→ To do
Figure out how many lines in the records below hold the string "mechanisms". That number alone is the answer.

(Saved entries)

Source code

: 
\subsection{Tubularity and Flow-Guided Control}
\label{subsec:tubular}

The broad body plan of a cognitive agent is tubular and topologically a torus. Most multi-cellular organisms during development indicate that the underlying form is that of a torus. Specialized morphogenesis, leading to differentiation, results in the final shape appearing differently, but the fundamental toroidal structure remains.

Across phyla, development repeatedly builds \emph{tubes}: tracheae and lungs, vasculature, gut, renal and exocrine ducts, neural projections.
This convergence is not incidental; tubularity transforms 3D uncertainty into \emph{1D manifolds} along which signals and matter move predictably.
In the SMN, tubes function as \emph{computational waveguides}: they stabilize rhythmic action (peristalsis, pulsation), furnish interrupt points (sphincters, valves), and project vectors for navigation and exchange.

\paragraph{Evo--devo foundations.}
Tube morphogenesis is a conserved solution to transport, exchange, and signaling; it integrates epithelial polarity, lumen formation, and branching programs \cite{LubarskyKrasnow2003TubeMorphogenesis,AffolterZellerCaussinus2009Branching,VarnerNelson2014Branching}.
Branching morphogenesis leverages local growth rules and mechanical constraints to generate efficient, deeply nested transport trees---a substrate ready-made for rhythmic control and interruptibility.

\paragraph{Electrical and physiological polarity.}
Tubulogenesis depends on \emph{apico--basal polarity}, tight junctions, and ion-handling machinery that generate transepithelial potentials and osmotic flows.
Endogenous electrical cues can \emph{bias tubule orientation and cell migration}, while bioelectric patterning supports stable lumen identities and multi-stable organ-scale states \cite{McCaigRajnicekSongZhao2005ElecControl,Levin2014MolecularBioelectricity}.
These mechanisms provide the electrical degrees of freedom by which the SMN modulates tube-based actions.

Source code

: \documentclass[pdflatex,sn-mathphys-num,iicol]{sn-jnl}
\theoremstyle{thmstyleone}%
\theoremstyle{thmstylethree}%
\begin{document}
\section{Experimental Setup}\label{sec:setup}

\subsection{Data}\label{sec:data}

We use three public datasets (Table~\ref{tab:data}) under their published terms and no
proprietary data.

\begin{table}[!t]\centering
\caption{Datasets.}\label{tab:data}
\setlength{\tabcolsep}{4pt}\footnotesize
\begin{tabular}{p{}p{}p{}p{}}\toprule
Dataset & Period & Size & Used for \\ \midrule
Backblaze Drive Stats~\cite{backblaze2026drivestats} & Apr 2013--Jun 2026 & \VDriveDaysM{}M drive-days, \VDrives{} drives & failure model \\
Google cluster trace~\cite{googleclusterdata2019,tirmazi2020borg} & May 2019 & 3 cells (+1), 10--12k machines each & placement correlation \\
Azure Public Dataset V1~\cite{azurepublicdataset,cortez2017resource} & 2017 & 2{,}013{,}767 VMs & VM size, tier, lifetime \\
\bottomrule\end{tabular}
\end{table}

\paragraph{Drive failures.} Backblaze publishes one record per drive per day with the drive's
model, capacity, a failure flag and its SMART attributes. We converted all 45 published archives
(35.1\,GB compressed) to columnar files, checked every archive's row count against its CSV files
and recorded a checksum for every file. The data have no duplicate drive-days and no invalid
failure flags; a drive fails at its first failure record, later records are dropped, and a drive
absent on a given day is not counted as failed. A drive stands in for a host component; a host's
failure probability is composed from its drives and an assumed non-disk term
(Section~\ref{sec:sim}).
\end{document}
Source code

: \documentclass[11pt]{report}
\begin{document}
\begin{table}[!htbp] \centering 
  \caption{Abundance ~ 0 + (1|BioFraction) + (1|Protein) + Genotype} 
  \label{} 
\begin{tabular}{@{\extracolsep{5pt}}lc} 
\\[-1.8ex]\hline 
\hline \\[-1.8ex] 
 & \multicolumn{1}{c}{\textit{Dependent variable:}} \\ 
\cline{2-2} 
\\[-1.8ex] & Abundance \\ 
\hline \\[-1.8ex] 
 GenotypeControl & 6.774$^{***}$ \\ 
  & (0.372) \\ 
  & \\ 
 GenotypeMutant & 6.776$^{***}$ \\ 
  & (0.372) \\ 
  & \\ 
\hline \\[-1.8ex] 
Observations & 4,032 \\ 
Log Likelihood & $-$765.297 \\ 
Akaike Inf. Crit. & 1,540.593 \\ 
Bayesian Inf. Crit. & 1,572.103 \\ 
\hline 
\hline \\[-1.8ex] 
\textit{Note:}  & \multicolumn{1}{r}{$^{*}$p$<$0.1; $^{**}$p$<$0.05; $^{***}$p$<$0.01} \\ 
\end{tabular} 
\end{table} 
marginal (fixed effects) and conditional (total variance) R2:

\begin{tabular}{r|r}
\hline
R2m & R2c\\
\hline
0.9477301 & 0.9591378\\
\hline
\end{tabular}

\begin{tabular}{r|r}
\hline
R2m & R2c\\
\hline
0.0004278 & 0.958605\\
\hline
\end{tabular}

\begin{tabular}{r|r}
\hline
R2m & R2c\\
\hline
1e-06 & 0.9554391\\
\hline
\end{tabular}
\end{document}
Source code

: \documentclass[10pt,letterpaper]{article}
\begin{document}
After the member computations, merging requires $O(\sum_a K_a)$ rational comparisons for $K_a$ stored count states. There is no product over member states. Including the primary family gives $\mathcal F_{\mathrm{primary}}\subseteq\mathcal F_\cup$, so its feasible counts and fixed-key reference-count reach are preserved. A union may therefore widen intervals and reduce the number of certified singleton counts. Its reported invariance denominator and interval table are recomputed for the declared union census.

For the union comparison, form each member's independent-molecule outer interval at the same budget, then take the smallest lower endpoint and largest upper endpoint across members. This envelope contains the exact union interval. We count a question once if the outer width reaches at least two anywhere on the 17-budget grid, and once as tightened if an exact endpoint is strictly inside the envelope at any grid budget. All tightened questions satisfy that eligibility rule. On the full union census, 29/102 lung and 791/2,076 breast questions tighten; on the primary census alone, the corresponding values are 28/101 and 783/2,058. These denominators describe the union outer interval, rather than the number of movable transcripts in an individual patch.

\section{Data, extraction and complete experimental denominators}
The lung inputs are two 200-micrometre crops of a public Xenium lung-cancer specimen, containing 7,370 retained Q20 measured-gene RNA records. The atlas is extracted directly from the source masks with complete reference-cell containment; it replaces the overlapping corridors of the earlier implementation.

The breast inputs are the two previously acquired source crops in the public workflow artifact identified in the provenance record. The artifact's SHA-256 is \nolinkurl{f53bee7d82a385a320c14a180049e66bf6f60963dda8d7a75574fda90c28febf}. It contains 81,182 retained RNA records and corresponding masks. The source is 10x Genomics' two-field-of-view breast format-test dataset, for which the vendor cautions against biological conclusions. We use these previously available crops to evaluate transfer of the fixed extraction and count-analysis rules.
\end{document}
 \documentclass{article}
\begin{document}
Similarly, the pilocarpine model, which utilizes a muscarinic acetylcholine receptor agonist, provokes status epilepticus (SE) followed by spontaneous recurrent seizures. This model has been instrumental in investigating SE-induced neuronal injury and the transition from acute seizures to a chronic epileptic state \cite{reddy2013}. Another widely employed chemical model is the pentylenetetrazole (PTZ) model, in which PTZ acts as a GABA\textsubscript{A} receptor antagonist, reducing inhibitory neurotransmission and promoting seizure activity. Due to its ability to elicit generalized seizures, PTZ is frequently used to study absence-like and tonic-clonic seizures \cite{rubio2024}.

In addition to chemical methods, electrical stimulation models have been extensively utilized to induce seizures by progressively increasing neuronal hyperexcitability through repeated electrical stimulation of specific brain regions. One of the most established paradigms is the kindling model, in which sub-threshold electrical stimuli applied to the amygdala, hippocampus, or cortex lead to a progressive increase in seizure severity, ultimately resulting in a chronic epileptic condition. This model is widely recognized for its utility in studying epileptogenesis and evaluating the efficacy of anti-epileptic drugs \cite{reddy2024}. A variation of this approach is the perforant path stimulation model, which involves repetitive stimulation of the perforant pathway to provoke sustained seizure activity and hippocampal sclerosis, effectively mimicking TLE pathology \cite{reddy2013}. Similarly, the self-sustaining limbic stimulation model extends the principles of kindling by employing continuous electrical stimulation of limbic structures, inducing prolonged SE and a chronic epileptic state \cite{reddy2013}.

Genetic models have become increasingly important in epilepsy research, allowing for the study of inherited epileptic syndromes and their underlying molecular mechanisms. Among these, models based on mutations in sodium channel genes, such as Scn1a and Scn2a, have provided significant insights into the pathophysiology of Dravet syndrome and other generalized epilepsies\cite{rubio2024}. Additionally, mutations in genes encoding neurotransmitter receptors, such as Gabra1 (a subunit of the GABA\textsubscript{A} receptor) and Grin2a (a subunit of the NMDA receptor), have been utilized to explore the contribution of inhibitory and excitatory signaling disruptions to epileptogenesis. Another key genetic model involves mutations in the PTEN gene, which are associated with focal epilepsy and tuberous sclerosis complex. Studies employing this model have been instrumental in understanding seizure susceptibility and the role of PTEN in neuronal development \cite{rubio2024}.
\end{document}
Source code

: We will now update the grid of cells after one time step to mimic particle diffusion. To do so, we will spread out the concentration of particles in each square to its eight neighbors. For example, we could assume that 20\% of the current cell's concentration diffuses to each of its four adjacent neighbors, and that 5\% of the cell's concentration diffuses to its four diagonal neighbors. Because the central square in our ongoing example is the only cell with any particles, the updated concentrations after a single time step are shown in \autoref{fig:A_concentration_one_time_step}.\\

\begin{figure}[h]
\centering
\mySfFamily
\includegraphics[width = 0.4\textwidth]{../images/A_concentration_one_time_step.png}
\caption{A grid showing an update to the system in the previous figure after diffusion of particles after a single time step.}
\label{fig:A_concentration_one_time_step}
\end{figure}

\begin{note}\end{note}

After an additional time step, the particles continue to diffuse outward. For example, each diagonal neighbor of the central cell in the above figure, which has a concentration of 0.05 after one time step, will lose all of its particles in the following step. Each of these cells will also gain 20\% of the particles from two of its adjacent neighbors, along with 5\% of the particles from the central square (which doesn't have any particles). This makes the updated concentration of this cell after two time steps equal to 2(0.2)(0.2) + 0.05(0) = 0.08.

→ Reply
2